10.2 The Company shall not in any circumstances be liable whether in contract, tort, for breach of statutory duty or otherwise for any consequential or indirect loss or damage howsoever arising and of whatsoever nature (including, without limitation, any loss or damage to computer programs or data, loss of profit, loss of goodwill, loss of revenue, loss of anticipated benefit, business interruption, management time or third party liability. Notwithstanding the foregoing the Company does not seek to exclude liability for fraudulent misrepresentation or for any death of or physical injury to any person which is caused by the negligence of the Company or its employees.
11. GENERAL CLAUSES
11.1 No Waiver. No relaxation, forbearance, delay or indulgence by either Party in enforcing any of the terms and conditions of this Agreement shall prejudice, affect or restrict the powers of the Parties, nor shall any waiver express or implied by the Parties operate as a waiver of or consent to any subsequent or continuing breach by the other Party of any of its obligations under this Agreement.
11.2 Force Majeure. Neither party shall be under any liability whatsoever to the other for failure or delay in the performance of any of its obligations hereunder where such performance is prevented by reason of war, labour disputes, accidents, shortages of materials, acts of government authorities, or any matters (whether or not of the same nature as the foregoing) which are beyond the control of the party affected.
11.3 Notices. Under this Agreement a notice may be given or served by any of the following means and shall be deemed to have been given or served as follows:-
(a) by hand – upon delivery; or
(b) by first class prepaid registered or recorded delivery post – forty eight hours after posting; or
(c) by email or facsimile
Provided that no notice shall be deemed to have been given or served unless addressed to the address of the party to be served given at the beginning of this Agreement or to such other address which that party shall have notified the other in writing and a notice given or served outside of a Business Day shall be deemed to have been given or served on commencement of the Business Day immediately thereafter.
11.4 Rights of Third Parties. A person who is not a party to this Agreement shall not have any rights under or in connection with it by virtue of the Contracts (Right of Third Parties) Act 1999 but this dot affect any right or remedy of a third party which exists or is available, apart from that Act.
11.5 Governing Law. This agreement shall be governed by and construed in accordance with English law and each party agrees to submit to the exclusive jurisdiction of the courts of England and Wales.
11.6 Headings and References. The headings to the clauses in this Agreement are for ease of reference only and are not to be taken into account in construing this Agreement and references to Clauses, Schedules and parties in this Agreement are references to clauses and schedules of and the parties to this Agreement.

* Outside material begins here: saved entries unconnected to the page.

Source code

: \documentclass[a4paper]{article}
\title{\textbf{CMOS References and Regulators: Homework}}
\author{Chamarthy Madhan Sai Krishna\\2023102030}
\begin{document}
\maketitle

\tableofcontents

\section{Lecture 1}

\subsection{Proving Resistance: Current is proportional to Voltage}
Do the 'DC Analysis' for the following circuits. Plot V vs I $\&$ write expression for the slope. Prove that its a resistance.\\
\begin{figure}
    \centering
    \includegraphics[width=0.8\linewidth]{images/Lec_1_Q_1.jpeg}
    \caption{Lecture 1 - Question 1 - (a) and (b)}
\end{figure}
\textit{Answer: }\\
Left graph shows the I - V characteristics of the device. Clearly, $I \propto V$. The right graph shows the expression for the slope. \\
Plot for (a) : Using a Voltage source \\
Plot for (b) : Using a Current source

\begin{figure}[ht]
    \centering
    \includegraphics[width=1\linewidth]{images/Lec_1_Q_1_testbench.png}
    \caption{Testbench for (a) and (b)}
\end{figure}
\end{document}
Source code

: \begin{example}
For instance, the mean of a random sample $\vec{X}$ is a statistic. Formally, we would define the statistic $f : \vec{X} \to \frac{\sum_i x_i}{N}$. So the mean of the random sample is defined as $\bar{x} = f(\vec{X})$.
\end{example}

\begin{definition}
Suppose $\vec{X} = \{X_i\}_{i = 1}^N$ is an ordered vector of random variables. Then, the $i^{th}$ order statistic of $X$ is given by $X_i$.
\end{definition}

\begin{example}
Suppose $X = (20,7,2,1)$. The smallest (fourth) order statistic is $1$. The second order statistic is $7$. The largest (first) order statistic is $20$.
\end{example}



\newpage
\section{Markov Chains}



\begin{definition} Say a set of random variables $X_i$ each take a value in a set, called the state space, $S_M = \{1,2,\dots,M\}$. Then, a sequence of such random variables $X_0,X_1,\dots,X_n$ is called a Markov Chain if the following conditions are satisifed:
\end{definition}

11.7 Severability Any provision of this Agreement which shall in any way contravene the law or be unenforceable in any state or country in which this Agreement is intended to be effective shall in such state or country be deemed to be severable to the extent of such contravention and shall not affect any other provision of this Agreement.
11.8 Entire Agreement. This Agreement sets out the entire understanding of the parties with respect to the subject matter. No amendment or other variation to this Agreement shall be effective unless it is in writing and is dated and signed by both parties or their duly authorised representatives. All representations, conditions and warranties oral or written, express or implied other than those contained herein, or agreed in the future between the parties, or in a notice of amendment issued hereunder are expressly excluded.